Stored dataset items
==================================================
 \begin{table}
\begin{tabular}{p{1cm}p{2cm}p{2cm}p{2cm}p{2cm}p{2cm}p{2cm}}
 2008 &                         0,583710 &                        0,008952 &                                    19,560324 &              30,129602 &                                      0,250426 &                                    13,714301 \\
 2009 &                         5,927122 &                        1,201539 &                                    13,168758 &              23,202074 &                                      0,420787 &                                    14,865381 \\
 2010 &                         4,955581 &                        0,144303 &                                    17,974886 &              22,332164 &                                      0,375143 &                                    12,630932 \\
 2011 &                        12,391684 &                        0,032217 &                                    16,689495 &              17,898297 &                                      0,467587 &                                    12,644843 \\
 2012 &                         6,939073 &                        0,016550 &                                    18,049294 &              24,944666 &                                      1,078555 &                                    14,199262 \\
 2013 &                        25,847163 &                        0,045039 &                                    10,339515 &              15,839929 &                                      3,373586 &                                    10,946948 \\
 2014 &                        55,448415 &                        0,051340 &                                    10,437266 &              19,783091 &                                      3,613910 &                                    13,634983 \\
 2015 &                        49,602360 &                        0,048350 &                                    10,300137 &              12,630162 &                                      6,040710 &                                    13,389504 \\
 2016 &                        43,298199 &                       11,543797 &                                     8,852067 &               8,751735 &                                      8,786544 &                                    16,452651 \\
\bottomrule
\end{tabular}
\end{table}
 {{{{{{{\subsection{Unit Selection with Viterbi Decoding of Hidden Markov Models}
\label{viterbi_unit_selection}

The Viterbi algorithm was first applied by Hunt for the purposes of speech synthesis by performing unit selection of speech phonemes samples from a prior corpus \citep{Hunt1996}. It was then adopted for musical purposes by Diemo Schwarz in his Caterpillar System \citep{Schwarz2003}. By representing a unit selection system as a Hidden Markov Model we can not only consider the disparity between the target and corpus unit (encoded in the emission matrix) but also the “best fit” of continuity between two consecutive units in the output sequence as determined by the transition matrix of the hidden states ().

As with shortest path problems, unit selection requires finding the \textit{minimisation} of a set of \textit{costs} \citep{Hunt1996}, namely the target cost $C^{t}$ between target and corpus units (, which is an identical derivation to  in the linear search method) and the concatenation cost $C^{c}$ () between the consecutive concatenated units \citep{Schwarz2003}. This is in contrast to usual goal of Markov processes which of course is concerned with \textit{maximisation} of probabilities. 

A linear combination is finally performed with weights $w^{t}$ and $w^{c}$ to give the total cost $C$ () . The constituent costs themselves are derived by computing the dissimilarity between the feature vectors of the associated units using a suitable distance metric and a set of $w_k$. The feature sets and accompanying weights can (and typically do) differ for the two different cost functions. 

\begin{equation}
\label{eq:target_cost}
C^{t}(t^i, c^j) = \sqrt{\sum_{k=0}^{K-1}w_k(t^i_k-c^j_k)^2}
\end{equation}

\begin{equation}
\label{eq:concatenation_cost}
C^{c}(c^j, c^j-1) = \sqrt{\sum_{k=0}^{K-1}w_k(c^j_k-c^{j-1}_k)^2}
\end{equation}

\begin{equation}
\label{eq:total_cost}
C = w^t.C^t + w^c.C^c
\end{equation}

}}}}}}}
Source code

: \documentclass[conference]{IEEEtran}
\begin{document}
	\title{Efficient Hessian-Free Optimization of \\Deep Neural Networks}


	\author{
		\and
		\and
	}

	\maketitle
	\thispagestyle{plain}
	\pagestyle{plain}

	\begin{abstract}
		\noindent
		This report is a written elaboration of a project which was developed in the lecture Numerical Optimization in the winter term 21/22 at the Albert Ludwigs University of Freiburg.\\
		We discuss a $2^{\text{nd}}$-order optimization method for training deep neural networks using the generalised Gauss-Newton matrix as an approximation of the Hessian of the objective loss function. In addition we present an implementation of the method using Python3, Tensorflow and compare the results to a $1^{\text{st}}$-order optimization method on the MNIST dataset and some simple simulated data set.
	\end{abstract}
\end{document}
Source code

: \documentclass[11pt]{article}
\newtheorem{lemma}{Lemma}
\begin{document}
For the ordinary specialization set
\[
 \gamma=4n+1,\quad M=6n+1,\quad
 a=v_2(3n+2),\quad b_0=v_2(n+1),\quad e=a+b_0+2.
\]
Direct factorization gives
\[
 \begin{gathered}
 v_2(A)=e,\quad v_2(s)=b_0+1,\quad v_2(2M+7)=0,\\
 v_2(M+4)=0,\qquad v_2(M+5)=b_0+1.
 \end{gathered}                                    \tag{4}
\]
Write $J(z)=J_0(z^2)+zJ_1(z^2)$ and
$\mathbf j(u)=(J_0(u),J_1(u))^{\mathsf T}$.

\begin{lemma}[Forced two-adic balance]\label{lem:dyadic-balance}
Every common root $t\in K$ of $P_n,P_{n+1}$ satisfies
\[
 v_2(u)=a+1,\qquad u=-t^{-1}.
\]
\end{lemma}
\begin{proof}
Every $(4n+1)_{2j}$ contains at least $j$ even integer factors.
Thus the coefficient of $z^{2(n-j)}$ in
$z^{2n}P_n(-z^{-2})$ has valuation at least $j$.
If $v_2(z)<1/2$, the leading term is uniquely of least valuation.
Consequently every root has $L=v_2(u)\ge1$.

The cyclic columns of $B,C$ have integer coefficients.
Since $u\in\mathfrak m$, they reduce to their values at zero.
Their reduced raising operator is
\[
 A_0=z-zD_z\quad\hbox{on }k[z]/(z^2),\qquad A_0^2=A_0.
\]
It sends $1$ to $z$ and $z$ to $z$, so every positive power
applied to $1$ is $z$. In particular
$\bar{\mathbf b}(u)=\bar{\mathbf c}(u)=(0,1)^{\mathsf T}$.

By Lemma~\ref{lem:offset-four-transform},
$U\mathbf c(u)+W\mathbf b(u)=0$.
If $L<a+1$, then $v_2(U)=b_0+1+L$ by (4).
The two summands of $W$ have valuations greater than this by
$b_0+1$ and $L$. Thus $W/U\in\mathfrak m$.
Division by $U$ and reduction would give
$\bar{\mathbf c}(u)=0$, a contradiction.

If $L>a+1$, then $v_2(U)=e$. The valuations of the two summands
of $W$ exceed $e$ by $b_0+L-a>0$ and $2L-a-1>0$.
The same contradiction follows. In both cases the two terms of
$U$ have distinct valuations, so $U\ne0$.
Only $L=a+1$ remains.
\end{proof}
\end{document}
==================================================
→ Work required
The records are to be duplicated in full, with every word kept exactly.

→ Solution to this task
 \begin{table}
\begin{tabular}{p{1cm}p{2cm}p{2cm}p{2cm}p{2cm}p{2cm}p{2cm}}
 2008 &                         0,583710 &                        0,008952 &                                    19,560324 &              30,129602 &                                      0,250426 &                                    13,714301 \\
 2009 &                         5,927122 &                        1,201539 &                                    13,168758 &              23,202074 &                                      0,420787 &                                    14,865381 \\
 2010 &                         4,955581 &                        0,144303 &                                    17,974886 &              22,332164 &                                      0,375143 &                                    12,630932 \\
 2011 &                        12,391684 &                        0,032217 &                                    16,689495 &              17,898297 &                                      0,467587 &                                    12,644843 \\
 2012 &                         6,939073 &                        0,016550 &                                    18,049294 &              24,944666 &                                      1,078555 &                                    14,199262 \\
 2013 &                        25,847163 &                        0,045039 &                                    10,339515 &              15,839929 &                                      3,373586 &                                    10,946948 \\
 2014 &                        55,448415 &                        0,051340 &                                    10,437266 &              19,783091 &                                      3,613910 &                                    13,634983 \\
 2015 &                        49,602360 &                        0,048350 &                                    10,300137 &              12,630162 &                                      6,040710 &                                    13,389504 \\
 2016 &                        43,298199 &                       11,543797 &                                     8,852067 &               8,751735 &                                      8,786544 &                                    16,452651 \\
\bottomrule
\end{tabular}
\end{table}
 {{{{{{{\subsection{Unit Selection with Viterbi Decoding of Hidden Markov Models}
\label{viterbi_unit_selection}

The Viterbi algorithm was first applied by Hunt for the purposes of speech synthesis by performing unit selection of speech phonemes samples from a prior corpus \citep{Hunt1996}. It was then adopted for musical purposes by Diemo Schwarz in his Caterpillar System \citep{Schwarz2003}. By representing a unit selection system as a Hidden Markov Model we can not only consider the disparity between the target and corpus unit (encoded in the emission matrix) but also the “best fit” of continuity between two consecutive units in the output sequence as determined by the transition matrix of the hidden states ().

As with shortest path problems, unit selection requires finding the \textit{minimisation} of a set of \textit{costs} \citep{Hunt1996}, namely the target cost $C^{t}$ between target and corpus units (, which is an identical derivation to  in the linear search method) and the concatenation cost $C^{c}$ () between the consecutive concatenated units \citep{Schwarz2003}. This is in contrast to usual goal of Markov processes which of course is concerned with \textit{maximisation} of probabilities. 

A linear combination is finally performed with weights $w^{t}$ and $w^{c}$ to give the total cost $C$ () . The constituent costs themselves are derived by computing the dissimilarity between the feature vectors of the associated units using a suitable distance metric and a set of $w_k$. The feature sets and accompanying weights can (and typically do) differ for the two different cost functions. 

\begin{equation}
\label{eq:target_cost}
C^{t}(t^i, c^j) = \sqrt{\sum_{k=0}^{K-1}w_k(t^i_k-c^j_k)^2}
\end{equation}

\begin{equation}
\label{eq:concatenation_cost}
C^{c}(c^j, c^j-1) = \sqrt{\sum_{k=0}^{K-1}w_k(c^j_k-c^{j-1}_k)^2}
\end{equation}

\begin{equation}
\label{eq:total_cost}
C = w^t.C^t + w^c.C^c
\end{equation}

}}}}}}}
Source code

: \documentclass[conference]{IEEEtran}
\begin{document}
	\title{Efficient Hessian-Free Optimization of \\Deep Neural Networks}


	\author{
		\and
		\and
	}

	\maketitle
	\thispagestyle{plain}
	\pagestyle{plain}

	\begin{abstract}
		\noindent
		This report is a written elaboration of a project which was developed in the lecture Numerical Optimization in the winter term 21/22 at the Albert Ludwigs University of Freiburg.\\
		We discuss a $2^{\text{nd}}$-order optimization method for training deep neural networks using the generalised Gauss-Newton matrix as an approximation of the Hessian of the objective loss function. In addition we present an implementation of the method using Python3, Tensorflow and compare the results to a $1^{\text{st}}$-order optimization method on the MNIST dataset and some simple simulated data set.
	\end{abstract}
\end{document}
Source code

: \documentclass[11pt]{article}
\newtheorem{lemma}{Lemma}
\begin{document}
For the ordinary specialization set
\[
 \gamma=4n+1,\quad M=6n+1,\quad
 a=v_2(3n+2),\quad b_0=v_2(n+1),\quad e=a+b_0+2.
\]
Direct factorization gives
\[
 \begin{gathered}
 v_2(A)=e,\quad v_2(s)=b_0+1,\quad v_2(2M+7)=0,\\
 v_2(M+4)=0,\qquad v_2(M+5)=b_0+1.
 \end{gathered}                                    \tag{4}
\]
Write $J(z)=J_0(z^2)+zJ_1(z^2)$ and
$\mathbf j(u)=(J_0(u),J_1(u))^{\mathsf T}$.

\begin{lemma}[Forced two-adic balance]\label{lem:dyadic-balance}
Every common root $t\in K$ of $P_n,P_{n+1}$ satisfies
\[
 v_2(u)=a+1,\qquad u=-t^{-1}.
\]
\end{lemma}
\begin{proof}
Every $(4n+1)_{2j}$ contains at least $j$ even integer factors.
Thus the coefficient of $z^{2(n-j)}$ in
$z^{2n}P_n(-z^{-2})$ has valuation at least $j$.
If $v_2(z)<1/2$, the leading term is uniquely of least valuation.
Consequently every root has $L=v_2(u)\ge1$.

The cyclic columns of $B,C$ have integer coefficients.
Since $u\in\mathfrak m$, they reduce to their values at zero.
Their reduced raising operator is
\[
 A_0=z-zD_z\quad\hbox{on }k[z]/(z^2),\qquad A_0^2=A_0.
\]
It sends $1$ to $z$ and $z$ to $z$, so every positive power
applied to $1$ is $z$. In particular
$\bar{\mathbf b}(u)=\bar{\mathbf c}(u)=(0,1)^{\mathsf T}$.

By Lemma~\ref{lem:offset-four-transform},
$U\mathbf c(u)+W\mathbf b(u)=0$.
If $L<a+1$, then $v_2(U)=b_0+1+L$ by (4).
The two summands of $W$ have valuations greater than this by
$b_0+1$ and $L$. Thus $W/U\in\mathfrak m$.
Division by $U$ and reduction would give
$\bar{\mathbf c}(u)=0$, a contradiction.

If $L>a+1$, then $v_2(U)=e$. The valuations of the two summands
of $W$ exceed $e$ by $b_0+L-a>0$ and $2L-a-1>0$.
The same contradiction follows. In both cases the two terms of
$U$ have distinct valuations, so $U\ne0$.
Only $L=a+1$ remains.
\end{proof}
\end{document}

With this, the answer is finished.